Top of Information provided

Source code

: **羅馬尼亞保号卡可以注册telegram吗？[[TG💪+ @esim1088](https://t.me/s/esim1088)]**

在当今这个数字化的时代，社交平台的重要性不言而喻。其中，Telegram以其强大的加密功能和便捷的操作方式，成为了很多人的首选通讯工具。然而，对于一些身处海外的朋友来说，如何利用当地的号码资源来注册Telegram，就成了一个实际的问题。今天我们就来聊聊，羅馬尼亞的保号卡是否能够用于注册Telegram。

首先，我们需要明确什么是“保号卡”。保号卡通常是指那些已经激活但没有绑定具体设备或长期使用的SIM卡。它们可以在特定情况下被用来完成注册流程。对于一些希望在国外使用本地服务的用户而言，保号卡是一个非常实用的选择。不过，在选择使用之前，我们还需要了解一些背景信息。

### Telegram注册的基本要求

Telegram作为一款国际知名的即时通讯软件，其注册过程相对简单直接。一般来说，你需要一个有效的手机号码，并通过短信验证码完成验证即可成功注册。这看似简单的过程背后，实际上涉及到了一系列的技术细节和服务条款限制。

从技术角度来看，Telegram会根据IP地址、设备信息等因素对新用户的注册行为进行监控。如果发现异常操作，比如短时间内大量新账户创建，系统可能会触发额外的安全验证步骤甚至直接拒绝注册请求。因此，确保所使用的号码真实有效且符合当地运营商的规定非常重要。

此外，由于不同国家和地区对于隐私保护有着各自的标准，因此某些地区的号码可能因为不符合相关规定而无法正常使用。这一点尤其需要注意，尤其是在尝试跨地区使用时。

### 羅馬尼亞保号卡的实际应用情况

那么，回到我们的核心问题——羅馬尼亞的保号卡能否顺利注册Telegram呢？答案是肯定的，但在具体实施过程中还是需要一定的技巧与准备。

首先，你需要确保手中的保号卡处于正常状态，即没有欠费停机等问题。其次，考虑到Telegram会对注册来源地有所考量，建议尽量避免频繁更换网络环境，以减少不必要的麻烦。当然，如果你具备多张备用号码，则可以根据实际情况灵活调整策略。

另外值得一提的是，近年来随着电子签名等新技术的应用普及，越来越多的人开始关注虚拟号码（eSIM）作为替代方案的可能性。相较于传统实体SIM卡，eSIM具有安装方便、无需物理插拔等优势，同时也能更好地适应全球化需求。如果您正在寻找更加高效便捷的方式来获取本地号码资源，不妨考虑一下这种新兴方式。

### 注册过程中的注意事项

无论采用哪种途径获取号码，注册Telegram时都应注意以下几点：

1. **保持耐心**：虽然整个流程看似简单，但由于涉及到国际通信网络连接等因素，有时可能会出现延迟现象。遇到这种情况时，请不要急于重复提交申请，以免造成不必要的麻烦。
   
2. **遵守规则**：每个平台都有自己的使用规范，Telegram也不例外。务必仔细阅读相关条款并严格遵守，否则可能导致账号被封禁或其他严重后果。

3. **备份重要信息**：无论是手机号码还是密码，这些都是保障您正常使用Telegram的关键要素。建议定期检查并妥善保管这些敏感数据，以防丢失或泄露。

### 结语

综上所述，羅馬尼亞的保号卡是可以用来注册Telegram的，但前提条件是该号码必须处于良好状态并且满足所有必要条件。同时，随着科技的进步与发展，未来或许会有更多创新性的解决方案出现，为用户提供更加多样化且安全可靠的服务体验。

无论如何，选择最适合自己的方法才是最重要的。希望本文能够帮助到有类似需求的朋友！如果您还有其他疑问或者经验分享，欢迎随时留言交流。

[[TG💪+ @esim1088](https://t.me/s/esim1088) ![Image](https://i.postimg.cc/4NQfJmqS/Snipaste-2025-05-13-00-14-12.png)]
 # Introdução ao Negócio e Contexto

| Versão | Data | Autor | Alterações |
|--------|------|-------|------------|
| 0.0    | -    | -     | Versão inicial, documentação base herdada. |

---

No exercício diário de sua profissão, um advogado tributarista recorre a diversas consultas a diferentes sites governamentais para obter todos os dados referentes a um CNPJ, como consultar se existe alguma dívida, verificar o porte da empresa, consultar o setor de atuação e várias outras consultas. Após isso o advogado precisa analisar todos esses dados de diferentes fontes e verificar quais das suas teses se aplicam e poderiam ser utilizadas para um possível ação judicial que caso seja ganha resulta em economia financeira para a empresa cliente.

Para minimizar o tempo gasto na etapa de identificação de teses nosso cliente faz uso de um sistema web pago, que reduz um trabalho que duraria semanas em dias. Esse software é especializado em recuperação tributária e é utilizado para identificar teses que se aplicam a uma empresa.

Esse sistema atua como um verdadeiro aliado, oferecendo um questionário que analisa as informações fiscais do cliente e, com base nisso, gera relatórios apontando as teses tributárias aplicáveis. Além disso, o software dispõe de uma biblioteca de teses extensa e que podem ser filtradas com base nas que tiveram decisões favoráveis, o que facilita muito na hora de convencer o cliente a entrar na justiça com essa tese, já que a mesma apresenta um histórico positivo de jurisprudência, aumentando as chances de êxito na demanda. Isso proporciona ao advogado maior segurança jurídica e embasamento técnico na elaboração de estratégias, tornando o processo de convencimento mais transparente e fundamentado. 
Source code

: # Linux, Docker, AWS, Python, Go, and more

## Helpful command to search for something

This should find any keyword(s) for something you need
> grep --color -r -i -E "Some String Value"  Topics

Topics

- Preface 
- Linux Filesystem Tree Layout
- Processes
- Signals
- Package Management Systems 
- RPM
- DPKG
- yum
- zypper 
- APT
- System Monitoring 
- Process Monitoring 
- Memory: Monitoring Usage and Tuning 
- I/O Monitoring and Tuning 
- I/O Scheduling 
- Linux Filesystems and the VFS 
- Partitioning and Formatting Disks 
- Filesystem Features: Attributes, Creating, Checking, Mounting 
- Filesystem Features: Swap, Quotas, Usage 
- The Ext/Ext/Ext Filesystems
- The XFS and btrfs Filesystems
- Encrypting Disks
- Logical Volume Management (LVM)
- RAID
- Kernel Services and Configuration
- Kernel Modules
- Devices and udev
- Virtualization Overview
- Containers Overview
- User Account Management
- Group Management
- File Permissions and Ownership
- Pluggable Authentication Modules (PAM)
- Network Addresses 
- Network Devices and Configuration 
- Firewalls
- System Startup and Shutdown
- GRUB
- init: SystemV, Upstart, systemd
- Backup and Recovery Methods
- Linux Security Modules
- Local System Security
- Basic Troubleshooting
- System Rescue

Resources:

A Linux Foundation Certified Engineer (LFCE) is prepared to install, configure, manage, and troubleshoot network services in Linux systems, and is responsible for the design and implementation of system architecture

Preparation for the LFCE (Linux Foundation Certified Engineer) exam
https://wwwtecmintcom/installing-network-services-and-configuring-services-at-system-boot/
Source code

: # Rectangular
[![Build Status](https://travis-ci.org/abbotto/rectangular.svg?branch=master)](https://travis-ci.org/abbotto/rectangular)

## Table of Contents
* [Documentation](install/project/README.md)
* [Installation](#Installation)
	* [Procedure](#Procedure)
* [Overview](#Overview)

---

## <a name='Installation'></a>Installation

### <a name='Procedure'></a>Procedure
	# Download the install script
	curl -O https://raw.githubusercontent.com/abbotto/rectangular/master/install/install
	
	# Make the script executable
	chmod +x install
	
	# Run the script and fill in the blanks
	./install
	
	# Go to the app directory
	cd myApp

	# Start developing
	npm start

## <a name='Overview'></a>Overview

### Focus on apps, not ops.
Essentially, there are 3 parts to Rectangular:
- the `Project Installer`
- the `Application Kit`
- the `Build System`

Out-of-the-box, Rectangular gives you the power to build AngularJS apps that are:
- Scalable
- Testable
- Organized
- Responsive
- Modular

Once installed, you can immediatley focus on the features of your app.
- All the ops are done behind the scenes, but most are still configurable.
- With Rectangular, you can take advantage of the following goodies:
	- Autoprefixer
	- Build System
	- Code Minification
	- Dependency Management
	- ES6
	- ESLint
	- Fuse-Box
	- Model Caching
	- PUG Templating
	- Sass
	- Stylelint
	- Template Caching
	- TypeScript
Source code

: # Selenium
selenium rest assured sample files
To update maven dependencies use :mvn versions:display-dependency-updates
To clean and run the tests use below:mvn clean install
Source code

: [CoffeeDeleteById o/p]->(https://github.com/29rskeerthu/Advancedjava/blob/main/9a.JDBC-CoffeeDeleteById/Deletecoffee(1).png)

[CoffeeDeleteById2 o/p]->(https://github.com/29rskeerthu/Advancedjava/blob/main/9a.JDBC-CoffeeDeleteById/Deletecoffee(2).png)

Bottom of Information provided

Starting at the line above that contains "3. **备份重要信息**：", write out each line exactly until the line that contains "无论如何，选择最适合自己的方" has been written, and stop there.

3. **备份重要信息**：无论是手机号码还是密码，这些都是保障您正常使用Telegram的关键要素。建议定期检查并妥善保管这些敏感数据，以防丢失或泄露。

### 结语

综上所述，羅馬尼亞的保号卡是可以用来注册Telegram的，但前提条件是该号码必须处于良好状态并且满足所有必要条件。同时，随着科技的进步与发展，未来或许会有更多创新性的解决方案出现，为用户提供更加多样化且安全可靠的服务体验。

无论如何，选择最适合自己的方法才是最重要的。希望本文能够帮助到有类似需求的朋友！如果您还有其他疑问或者经验分享，欢迎随时留言交流。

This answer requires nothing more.